A few seconds passed for us both to catch our breath. Almost simultaneously, we grabbed at towels to clean ourselves of our respective fluids to some slightly awkward laughter and desperate reassurances.
“Did you like that?” I asked, hoping I’d pleased him.
“I haven’t cum that hard in a long time. So yes, I liked it. You looked so good. And I think you liked it too?”
I blushed and hid my face under my blanket. “Maybe, definitely,” my response was muffled. I heard him chuckle. We lay there, completely naked to each other, resuming conversations from earlier in the evening with ease.
An intensely comfortable silence fell like mist over the sea. Both of us had burrowed ourselves into our blankets and pillows, revelling in the afterglow of wanting and being wanted. My eyes had closed, daydreaming of being held, kissed, touched, while languor washed over us both.

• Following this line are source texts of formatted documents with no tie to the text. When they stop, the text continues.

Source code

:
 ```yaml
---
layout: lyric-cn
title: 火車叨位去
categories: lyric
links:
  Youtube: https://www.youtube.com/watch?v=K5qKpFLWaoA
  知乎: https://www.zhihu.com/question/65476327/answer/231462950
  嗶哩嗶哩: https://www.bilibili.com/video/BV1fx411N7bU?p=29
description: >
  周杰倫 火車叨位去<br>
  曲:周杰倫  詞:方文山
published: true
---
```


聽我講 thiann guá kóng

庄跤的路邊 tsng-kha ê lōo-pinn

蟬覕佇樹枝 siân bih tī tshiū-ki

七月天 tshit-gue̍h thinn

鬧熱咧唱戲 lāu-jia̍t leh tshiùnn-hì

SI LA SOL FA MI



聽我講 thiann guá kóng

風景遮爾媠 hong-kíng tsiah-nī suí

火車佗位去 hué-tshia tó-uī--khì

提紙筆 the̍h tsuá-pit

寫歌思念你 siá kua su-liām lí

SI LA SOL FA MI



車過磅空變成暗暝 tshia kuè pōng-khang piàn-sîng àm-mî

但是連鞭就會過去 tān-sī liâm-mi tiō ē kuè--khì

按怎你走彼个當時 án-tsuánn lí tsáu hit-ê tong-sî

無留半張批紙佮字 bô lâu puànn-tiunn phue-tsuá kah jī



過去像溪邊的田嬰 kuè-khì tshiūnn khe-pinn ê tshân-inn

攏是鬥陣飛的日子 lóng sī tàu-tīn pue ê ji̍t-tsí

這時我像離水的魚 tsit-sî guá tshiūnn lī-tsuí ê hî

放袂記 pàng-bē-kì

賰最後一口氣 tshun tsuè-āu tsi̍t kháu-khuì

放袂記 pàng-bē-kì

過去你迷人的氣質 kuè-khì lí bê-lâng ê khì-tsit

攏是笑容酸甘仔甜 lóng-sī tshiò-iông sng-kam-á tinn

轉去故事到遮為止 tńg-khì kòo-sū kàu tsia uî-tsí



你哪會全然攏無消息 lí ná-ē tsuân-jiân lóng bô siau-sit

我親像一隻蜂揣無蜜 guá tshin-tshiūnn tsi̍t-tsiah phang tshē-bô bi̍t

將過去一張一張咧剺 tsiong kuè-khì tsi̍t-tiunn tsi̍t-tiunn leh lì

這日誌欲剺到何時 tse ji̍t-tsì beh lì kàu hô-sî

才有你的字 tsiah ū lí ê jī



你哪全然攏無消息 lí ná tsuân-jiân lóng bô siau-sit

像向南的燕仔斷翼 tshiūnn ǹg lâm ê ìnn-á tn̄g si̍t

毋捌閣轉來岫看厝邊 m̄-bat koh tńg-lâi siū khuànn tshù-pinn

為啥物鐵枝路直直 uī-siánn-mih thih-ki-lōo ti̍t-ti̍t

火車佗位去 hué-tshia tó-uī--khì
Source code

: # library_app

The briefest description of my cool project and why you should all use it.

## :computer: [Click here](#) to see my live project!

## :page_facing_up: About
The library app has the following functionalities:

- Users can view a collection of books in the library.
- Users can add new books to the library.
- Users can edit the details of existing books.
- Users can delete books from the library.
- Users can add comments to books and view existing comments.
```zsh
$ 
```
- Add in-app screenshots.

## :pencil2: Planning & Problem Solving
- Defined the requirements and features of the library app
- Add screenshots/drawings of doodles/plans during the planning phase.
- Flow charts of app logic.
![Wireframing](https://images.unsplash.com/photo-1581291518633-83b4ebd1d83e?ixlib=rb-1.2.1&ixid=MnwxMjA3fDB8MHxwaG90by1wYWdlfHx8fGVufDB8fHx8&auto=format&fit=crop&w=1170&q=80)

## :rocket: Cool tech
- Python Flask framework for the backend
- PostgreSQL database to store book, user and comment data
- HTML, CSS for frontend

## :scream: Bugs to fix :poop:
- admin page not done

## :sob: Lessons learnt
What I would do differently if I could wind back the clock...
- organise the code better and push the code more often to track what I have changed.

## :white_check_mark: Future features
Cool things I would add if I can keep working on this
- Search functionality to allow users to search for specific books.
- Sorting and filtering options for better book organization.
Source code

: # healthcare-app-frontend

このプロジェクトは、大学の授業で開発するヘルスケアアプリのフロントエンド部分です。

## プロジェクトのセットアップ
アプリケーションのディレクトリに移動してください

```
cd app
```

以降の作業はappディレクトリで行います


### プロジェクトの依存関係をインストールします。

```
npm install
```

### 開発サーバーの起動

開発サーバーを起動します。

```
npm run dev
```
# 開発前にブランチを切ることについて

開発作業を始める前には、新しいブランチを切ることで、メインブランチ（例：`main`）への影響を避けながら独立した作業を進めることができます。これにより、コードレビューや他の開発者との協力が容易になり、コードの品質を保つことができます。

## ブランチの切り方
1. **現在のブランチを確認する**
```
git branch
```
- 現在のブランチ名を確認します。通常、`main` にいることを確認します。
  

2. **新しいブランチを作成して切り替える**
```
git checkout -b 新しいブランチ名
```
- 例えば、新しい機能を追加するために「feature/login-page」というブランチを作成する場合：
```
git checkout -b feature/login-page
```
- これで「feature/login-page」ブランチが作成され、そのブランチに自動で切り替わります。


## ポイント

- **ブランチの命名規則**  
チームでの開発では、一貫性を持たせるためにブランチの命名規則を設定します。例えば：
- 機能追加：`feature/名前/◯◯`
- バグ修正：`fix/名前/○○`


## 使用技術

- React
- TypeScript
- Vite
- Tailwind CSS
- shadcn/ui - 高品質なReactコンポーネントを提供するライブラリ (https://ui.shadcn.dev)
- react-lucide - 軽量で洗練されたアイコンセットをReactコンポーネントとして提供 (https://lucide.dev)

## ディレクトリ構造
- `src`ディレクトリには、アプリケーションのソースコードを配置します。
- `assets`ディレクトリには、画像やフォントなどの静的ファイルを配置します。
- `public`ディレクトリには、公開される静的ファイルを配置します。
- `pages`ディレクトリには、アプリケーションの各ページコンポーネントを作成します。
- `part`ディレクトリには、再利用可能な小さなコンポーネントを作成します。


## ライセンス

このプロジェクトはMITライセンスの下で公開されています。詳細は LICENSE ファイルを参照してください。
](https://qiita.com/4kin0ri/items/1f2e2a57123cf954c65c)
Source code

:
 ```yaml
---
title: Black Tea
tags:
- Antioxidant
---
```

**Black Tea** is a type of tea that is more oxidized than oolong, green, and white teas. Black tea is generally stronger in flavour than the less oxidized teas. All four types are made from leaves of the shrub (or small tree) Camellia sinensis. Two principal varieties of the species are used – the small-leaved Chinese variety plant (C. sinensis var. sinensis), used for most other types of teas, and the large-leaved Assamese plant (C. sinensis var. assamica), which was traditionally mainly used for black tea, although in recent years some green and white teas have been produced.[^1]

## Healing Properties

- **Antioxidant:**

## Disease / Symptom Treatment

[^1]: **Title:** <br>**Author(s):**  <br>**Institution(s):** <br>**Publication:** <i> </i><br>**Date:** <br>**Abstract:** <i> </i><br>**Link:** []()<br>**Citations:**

Nathan interrupted my reverie in a halting voice - “Would you, um, like to do that again, err, soon-ish, maybe?”
One eye opened to reveal a man still growing into himself, shy and uncertain, trying his best to be suave. There was something so endearingly sexy about it. I caught myself, unbidden, feeling the desperate need to sit in his lap and touch every part of his body. I felt my face flush cerise. I wanted to feel his touch burn into my skin, my lips caressing his shoulders, chest-
“Evy?”
“I- I would really like that. If you’d want to?”
With the softest of smiles and a gentle blush, he reassured me, “yes, I definitely want to.”
We fell back into that comfortable silence, each occasionally catching the other staring at the other, and blushing, and pretending that we hadn’t. A mutual secret, to prevent any words that might intimate at more than either of us were ready to articulate just yet. Far too late for reasonable slumber, we realised the time; exchanging various affections and goodnight’s, we slept with the delicious promise of further episodes as soon as could be managed.